2部に分かれた24の歌曲からなる連作歌曲集で、その中でも3連符の伴奏が印象的で情景が頭の中に浮かび上がるような「菩提樹(第5曲)」はよく知られています。
シューベルトは31歳の若さで生涯を終えましたが、その亡くなる1年前に書いた最後の歌曲集でもあります。
恋に破れた主人公の孤独な冬の一人旅が描かれており、数多く残したシューベルトの歌曲の中でも特に人気が高く、コンサートで取り上げられる機会も多くあります。
ここでは、シューベルトの「冬の旅(Winterreise)」の解説と名盤を紹介したいと思います。
ドイツリートの価値を高めたシューベルト
ドイツ語の歌曲、いわゆるドイツリートはシューベルト以前から存在しましたが、シューベルトはその価値を高めプロの演奏家によって演奏される音楽へと発展させました。
それまでのドイツリートは音楽愛好家や一般の人たちによって歌われる歌謡曲のようなものでした。
シューベルトは、そのドイツ歌曲における功績の大きさから「歌曲の王」とも呼ばれています。
多くの歌曲を当時のバリトン歌手フォーグルのために書いたため、バリトンにピッタリの歌曲が多く残されています。
※この「冬の旅」はテノールのために書かれた作品です。
シューベルトは歌詞には無頓着だった!?
シューベルトはゲーテやシラーと言った大詩人以外からも積極的に歌詞を取り入れました。
無名のアマチュアの詩人の詩を歌詞として用いることもしばしばありました。
そのため「シューベルトは歌詞には無頓着だった」とも言われています。
人気詩人ミューラーによる「冬の旅」
そんな中、シューベルトがこの作品集の歌詞として選んだのがドイツの詩人ヴィルヘルム・ミューラーの詩でした。
ミューラーは後期ロマン派の中でも特に人気の高かった詩人でした。
ミューラーはゲーテやシラーほど堅苦しくなく、親しみの持てる詩が特徴的です。
そのため庶民へ向けた歌でもミューラーの歌詞は使われたりしています。
ちなみにシューベルトのもう一つの代表的な連作歌曲集である「美しき水車小屋の娘」もミューラーの詩によるものです。

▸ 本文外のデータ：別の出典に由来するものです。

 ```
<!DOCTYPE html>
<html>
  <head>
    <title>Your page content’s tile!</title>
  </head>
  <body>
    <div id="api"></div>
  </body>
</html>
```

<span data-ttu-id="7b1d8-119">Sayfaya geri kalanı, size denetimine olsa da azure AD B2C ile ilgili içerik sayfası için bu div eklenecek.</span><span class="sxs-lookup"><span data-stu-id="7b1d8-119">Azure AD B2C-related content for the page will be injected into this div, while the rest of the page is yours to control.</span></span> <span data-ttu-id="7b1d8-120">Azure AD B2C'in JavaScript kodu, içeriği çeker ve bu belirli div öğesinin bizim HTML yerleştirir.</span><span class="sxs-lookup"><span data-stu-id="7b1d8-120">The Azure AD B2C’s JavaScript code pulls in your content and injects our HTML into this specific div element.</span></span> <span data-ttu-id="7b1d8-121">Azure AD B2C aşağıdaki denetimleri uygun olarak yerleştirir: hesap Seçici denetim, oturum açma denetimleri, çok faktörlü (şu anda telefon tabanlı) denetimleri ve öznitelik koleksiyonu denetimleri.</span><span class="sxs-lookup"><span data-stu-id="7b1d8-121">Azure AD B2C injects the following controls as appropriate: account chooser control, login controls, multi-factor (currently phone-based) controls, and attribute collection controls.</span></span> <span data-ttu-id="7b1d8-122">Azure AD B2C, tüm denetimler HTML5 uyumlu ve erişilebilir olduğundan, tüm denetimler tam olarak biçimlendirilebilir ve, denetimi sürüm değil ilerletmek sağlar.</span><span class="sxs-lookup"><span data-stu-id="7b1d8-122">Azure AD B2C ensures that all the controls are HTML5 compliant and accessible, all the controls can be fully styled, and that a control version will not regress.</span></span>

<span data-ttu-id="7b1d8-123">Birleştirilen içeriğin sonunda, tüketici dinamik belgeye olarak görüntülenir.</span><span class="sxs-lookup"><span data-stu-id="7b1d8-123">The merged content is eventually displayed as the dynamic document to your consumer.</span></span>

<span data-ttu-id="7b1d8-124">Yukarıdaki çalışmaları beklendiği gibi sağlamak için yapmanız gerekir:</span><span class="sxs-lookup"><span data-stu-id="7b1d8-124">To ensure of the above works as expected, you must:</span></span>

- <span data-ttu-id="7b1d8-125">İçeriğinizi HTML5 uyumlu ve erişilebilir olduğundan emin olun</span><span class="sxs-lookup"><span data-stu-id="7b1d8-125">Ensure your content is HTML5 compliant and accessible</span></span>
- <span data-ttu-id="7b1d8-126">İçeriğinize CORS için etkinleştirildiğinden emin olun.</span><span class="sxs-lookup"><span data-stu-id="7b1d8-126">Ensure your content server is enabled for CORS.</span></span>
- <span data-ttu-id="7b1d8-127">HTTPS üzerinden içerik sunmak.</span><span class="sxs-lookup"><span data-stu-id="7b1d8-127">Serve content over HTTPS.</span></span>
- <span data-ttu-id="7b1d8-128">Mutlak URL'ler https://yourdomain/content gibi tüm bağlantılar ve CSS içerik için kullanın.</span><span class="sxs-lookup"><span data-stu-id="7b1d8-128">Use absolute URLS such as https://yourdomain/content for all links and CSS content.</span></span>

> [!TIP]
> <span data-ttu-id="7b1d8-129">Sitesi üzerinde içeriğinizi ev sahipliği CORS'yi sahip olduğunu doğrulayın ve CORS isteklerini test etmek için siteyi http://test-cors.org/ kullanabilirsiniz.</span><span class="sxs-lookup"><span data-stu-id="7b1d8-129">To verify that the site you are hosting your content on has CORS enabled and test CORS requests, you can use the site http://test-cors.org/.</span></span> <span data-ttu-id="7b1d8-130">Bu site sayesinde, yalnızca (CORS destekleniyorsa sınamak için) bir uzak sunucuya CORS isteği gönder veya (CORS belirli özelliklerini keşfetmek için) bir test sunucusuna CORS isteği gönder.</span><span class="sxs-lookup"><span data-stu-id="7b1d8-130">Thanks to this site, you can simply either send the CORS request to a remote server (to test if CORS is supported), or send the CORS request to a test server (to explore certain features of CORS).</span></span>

「美しき水車小屋の娘」は恋の始まりから書かれているのに対し、「冬の旅」では主人公は失恋した状態から始まります。
死を目前にしたシューベルトが残した傑作
「冬の旅」を作曲した年と同年の1827年3月26日に、シューベルトが尊敬したやまなかったベートーヴェンがこの世を去りました。
その葬儀に参列し、その後の酒場で「この中で最も早く死ぬ奴に乾杯!」とシューベルトが言ったというエピソードが残っています。
まさかその翌年にシューベルト自身も息を引き取り、敬愛するベートーヴェンの墓の隣で眠ることになるとは彼自身思ってもみなかったことでしょう。
シューベルトは1823年頃から体調を崩しており、この頃は経済状態も苦しく私生活は苦しいものでした。
ちょうどこの頃に「冬の旅」の前半の12曲を作曲していたと言われています。
この前半部分を聴いた友人たちは、曲の暗さに驚いたそうです。
残りの12曲はこの年の秋ごろから作曲され始め完成されましたが、シューベルトがこの世を去る3日前まで「冬の旅」についての筆をとっていたと言われています。
ちなみに詩人のミューラーもベートーヴェンと同年の1827年10月1日に亡くなっています。
シューベルトはミューラーの詩を扱いましたが、彼らは直接面識はなかったそうです。
ベートーヴェンとミューラーの死、そして自分自身の体調の悪化、シューベルト自身にとって死を考えずにはいられなかった時期の作品なのかもしれません。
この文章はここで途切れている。